The New Currency of Healthcare Data Is the Treatment Relationship

The most valuable thing in healthcare right now is not a data connection. It is a treatment relationship. For two decades, access to health data was determined by relationships and private contracts between institutions. If you wanted records, you negotiated for them. You signed an agreement with a hospital, a lab, or a health system, and you built a point-to-point pipe. Each connection was bespoke, slow, and expensive. The data you could reach was bounded by the deals you could close.

That world is ending. Health data interoperability is working now. Carequality, eHealth Exchange, and TEFCA have turned a patchwork of private pipes into a functioning network. Records move across organizations that never signed a contract with each other. The question is no longer who you have a deal with. The question is who you have a relationship with.

This is the same shift e-commerce went through. Early online commerce ran on direct connections. You dialed into one bank, one retailer, one closed system at a time. Value lived inside each private link. Then the open network arrived, and value shifted to whoever held the customer relationship. Infrastructure became a commodity. The relationship was what endured. 

Healthcare is crossing that same line, and there is a genuine network effect underneath it. As more organizations join the shared network, any single treatment relationship can access more of a patient’s history, and the network becomes more valuable to everyone on it. The institutional connection stops being scarce. What becomes scarce, and therefore valuable, is the treatment relationship with the patient.

Once you are treating a patient, you can reach their full longitudinal patient records across the entire network, not only the slice that one institution happened to hold.
Every prior encounter, every lab, every imaging study, every note from every provider who ever touched their care.
One treatment relationship unlocks a lifetime of data, wherever it lives.

Here is why that relationship matters more than any single connection ever did. Once you are treating a patient, you can reach their full longitudinal patient records across the entire network. Not the slice that one institution happened to hold, but the whole history. Every prior encounter, every lab, every imaging study, every note from every provider who ever touched their care. One treatment relationship unlocks a lifetime of data, wherever it lives.

That changes the economics of where advantage sits. Data gravity used to sit with the largest institutions, because they controlled the most pipes. Now it shifts to whoever serves patients and sustains those treatment relationships over time. The provider who maintains continuity of care, who stays in the patient’s life across years and conditions, accumulates access that no contract can replicate. Relationships compound over time in a way that point-to-point connections never could. 

I want to be precise about what kind of relationship this is. I am talking about treatment relationships: the clinical connection between a provider and the patient under their care.

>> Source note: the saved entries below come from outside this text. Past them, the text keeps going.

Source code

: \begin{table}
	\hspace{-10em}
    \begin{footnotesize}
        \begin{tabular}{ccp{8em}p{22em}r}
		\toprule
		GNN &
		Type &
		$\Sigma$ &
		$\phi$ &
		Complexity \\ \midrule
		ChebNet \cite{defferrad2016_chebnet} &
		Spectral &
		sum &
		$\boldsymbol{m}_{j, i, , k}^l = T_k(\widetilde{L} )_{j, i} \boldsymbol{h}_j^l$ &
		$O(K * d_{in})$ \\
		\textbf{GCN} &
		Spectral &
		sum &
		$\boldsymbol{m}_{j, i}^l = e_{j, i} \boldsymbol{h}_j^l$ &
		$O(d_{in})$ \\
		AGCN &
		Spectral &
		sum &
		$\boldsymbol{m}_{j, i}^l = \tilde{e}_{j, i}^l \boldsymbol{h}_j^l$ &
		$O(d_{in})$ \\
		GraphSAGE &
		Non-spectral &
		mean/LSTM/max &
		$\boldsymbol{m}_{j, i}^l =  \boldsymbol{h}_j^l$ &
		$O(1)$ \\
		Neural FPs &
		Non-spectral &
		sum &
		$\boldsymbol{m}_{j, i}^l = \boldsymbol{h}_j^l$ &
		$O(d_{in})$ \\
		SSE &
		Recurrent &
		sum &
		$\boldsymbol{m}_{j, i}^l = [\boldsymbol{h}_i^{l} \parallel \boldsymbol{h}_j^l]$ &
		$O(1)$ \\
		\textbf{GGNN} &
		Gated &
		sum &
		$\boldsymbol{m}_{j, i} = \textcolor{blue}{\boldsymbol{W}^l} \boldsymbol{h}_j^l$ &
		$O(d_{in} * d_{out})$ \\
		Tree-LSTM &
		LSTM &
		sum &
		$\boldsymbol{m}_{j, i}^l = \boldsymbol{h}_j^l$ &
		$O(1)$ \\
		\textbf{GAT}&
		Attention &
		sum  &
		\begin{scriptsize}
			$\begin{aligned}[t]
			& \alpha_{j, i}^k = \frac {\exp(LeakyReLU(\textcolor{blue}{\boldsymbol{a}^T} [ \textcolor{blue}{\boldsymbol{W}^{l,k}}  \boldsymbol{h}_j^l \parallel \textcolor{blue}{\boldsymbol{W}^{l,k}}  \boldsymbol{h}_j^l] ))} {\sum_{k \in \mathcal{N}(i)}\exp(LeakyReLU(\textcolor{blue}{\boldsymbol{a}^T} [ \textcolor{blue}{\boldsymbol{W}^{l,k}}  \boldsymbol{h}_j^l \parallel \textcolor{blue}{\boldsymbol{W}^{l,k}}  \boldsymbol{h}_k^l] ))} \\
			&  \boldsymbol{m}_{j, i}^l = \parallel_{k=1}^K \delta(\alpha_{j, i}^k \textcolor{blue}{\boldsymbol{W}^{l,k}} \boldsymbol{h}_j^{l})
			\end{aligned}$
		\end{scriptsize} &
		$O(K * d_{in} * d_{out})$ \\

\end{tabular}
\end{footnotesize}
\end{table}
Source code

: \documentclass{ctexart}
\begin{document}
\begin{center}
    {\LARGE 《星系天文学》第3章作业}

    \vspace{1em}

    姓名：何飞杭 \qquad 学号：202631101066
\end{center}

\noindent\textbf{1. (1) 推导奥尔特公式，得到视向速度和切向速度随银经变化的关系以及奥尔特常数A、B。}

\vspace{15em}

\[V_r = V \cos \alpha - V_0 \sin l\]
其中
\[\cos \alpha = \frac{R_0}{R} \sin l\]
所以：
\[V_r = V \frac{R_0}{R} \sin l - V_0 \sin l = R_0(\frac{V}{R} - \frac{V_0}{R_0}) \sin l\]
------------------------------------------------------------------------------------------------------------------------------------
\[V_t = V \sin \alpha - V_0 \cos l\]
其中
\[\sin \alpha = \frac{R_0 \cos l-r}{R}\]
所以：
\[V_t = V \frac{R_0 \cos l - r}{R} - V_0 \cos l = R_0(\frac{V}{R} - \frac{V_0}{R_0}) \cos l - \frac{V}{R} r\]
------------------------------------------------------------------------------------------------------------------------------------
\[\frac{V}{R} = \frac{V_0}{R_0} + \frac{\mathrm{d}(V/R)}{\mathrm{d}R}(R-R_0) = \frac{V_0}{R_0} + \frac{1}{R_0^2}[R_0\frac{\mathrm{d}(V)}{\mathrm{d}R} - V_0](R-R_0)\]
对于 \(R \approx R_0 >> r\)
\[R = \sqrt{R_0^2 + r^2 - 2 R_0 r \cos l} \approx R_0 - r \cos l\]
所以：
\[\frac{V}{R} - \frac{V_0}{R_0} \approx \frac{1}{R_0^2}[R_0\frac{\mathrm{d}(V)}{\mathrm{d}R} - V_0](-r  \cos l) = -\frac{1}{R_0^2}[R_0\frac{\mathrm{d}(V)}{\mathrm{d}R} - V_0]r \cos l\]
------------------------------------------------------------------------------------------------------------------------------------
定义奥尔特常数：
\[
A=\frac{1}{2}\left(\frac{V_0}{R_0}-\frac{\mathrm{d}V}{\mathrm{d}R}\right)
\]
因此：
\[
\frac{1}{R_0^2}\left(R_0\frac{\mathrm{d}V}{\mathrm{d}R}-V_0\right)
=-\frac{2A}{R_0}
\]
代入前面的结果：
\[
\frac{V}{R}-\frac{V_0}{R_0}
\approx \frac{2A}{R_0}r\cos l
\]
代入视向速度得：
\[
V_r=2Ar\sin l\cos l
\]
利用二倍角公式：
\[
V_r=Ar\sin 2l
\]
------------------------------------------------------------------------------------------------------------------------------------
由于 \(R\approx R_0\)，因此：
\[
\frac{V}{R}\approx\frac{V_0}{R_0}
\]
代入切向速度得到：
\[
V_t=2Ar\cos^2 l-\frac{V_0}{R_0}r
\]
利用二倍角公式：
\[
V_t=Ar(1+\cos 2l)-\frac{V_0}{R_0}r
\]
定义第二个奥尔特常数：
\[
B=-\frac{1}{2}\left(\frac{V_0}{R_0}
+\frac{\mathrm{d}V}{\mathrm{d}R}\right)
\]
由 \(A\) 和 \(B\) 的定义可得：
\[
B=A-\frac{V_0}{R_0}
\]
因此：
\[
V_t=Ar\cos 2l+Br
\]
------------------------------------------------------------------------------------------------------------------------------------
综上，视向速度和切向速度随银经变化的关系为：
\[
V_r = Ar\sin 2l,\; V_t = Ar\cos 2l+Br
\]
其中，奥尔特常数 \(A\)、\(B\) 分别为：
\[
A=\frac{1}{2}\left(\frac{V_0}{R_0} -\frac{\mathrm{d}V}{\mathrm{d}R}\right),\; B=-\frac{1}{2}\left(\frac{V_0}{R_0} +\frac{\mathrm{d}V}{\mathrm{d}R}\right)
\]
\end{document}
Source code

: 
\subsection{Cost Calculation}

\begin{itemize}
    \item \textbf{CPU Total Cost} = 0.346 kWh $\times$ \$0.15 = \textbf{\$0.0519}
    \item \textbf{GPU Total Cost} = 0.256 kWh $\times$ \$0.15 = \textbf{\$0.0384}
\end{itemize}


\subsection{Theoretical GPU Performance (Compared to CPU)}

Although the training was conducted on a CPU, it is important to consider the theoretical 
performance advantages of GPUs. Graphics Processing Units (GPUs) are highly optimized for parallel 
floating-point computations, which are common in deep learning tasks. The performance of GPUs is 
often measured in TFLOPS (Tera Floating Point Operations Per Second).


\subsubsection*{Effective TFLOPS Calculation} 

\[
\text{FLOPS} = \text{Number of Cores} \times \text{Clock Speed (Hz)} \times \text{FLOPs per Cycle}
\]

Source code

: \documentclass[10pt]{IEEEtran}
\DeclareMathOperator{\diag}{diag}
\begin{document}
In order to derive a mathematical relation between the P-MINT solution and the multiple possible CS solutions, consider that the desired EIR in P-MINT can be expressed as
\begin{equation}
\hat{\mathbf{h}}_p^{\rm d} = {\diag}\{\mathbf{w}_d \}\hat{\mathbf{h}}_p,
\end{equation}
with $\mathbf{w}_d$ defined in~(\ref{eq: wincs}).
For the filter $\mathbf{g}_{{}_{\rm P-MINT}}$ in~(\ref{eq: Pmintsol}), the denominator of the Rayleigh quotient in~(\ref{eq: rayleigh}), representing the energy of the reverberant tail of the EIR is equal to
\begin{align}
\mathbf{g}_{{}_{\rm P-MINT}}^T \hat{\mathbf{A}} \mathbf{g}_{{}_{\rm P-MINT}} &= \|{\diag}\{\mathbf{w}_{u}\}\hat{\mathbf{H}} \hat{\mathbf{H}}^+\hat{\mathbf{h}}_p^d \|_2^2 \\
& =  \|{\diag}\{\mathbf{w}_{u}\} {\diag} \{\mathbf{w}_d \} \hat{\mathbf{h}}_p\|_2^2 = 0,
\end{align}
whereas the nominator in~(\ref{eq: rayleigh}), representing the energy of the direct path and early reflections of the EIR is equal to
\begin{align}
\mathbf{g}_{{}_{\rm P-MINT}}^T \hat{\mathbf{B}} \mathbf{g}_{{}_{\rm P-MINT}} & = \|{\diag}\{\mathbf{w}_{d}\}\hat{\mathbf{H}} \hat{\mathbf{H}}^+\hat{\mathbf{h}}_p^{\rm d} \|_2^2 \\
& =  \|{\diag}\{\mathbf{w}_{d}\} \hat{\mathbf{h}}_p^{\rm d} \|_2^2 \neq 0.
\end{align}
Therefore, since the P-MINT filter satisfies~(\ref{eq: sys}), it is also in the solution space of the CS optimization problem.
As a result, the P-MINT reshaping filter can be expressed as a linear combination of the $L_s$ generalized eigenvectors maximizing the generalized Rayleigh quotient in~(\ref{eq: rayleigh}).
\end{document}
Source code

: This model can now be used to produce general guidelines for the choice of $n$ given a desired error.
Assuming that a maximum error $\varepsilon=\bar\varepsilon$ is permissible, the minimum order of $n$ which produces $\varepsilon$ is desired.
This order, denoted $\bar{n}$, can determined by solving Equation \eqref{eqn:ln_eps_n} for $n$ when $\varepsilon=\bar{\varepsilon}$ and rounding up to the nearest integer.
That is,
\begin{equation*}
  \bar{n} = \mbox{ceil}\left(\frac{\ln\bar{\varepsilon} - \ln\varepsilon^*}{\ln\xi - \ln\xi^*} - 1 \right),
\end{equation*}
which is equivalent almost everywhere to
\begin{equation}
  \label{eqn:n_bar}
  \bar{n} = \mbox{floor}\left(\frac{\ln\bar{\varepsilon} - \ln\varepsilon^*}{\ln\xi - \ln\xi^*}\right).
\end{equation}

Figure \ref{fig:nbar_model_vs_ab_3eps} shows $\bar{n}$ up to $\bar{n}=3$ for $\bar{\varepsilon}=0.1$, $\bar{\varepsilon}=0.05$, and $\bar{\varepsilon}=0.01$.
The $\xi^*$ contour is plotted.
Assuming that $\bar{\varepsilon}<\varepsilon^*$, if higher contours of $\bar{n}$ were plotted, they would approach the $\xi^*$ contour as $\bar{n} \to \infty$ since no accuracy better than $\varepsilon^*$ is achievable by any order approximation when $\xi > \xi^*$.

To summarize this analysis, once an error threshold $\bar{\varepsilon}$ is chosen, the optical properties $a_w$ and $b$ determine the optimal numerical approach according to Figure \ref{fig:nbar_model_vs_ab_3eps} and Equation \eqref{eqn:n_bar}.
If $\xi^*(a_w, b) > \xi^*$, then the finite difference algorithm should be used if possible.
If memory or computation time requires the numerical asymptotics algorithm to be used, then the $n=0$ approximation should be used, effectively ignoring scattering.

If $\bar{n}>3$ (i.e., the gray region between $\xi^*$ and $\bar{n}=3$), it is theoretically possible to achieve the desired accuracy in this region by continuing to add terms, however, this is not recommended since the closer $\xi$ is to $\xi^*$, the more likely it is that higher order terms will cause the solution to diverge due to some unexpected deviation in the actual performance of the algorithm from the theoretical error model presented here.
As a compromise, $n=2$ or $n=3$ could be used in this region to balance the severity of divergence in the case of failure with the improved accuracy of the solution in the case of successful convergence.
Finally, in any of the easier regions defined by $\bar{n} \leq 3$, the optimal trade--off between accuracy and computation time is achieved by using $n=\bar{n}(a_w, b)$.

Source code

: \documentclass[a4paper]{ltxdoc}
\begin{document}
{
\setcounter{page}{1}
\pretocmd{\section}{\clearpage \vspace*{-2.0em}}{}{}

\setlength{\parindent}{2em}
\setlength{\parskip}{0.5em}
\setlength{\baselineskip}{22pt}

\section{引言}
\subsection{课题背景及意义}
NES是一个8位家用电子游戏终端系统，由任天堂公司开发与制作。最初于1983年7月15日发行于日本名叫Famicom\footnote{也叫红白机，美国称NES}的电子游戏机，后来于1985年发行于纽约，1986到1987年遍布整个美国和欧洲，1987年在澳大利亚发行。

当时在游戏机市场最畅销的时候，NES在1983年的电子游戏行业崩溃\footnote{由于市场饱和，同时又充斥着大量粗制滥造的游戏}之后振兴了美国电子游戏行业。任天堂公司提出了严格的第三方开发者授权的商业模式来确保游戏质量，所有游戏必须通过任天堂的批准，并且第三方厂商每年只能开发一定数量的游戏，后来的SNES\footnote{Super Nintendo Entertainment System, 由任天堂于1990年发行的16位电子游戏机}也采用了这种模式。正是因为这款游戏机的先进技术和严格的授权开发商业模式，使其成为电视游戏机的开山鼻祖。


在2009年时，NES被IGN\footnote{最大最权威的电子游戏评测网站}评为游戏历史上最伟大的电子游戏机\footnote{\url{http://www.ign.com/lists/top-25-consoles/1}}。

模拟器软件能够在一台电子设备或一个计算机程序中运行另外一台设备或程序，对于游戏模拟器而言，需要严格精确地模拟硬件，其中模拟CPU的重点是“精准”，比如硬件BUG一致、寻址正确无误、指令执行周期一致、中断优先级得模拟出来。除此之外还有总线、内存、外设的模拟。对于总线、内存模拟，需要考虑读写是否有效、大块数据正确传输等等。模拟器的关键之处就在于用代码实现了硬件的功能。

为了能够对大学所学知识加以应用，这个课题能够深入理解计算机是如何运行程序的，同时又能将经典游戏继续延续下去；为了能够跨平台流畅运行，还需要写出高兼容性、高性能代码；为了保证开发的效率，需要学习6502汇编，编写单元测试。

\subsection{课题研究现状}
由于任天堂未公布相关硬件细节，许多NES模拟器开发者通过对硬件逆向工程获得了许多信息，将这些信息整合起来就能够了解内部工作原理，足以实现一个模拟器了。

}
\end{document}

This is not a marketing relationship or a data-sharing agreement. The treatment relationship is the legitimate basis for accessing a patient’s record on these networks, and it is what produces value. The longer and deeper the treatment relationship, the more complete the picture you can assemble.

This is also what finally makes two long-stalled ideas real. The learning health system has been a goal for over a decade. It’s the vision of care that feeds each outcome back into a loop that continuously improves the next decision. It stalled because the data was never there at the point of care. The records sat trapped in institutions that did not talk to each other. The same gap held back clinical AI. A model is only as trustworthy as the data behind it, and you cannot safely validate or apply AI against a fragmented, partial record. Longitudinal data, assembled through the treatment relationship, is the missing input. It is what lets you validate AI against a complete picture and finally close the learning loop.

There is a hard part, and it is worth naming. Reaching a patient’s full network history sounds clean. It is not. The records come back as duplicates, partial responses, and a jumble of formats, including CCDAs, PDFs, faxes, and scans. Connectivity gets you the documents, but it does not get you a usable clinical picture . The gap between a pile of returned records and a usable clinical picture is where interoperability still breaks down. Owning the treatment relationship gives you the right to the data. Turning that data into something a clinician or a model can act on is a separate problem, and it is the one that actually matters.

So the strategic conclusion is simple. The advantage no longer sits in how many connections you hold. It sits in the relationships you build and keep.  Build and keep treatment relationships with patients, because each one opens the door to their entire history on the network, because those relationships deepen with time in a way that point-to-point deals never could, and because that accumulated data is what finally lets validated AI and the learning health system deliver on promises they have made for years. The institutions that win the next decade will be the ones that serve patients well enough to keep them, and that can make sense of everything the network sends back.

Frequently asked.

What gives you access to a patient’s full medical history on health networks?

A treatment relationship. Once you’re treating a patient, you can reach their complete longitudinal records across networks like Carequality, eHealth Exchange, and TEFCA , not just the slice one institution holds.

Has healthcare interoperability actually arrived?

Yes. TEFCA, Carequality, and eHealth Exchange now move records across organizations that never signed contracts with each other, turning bespoke point-to-point pipes into a functioning network.

Why isn’t network connectivity enough on its own?

Connectivity returns duplicates, partial responses, and mixed formats – CCDAs, PDFs, faxes, scans. It gets you the documents, not a usable clinical picture. Turning that data into something a clinician or AI can act on is the harder, more valuable problem.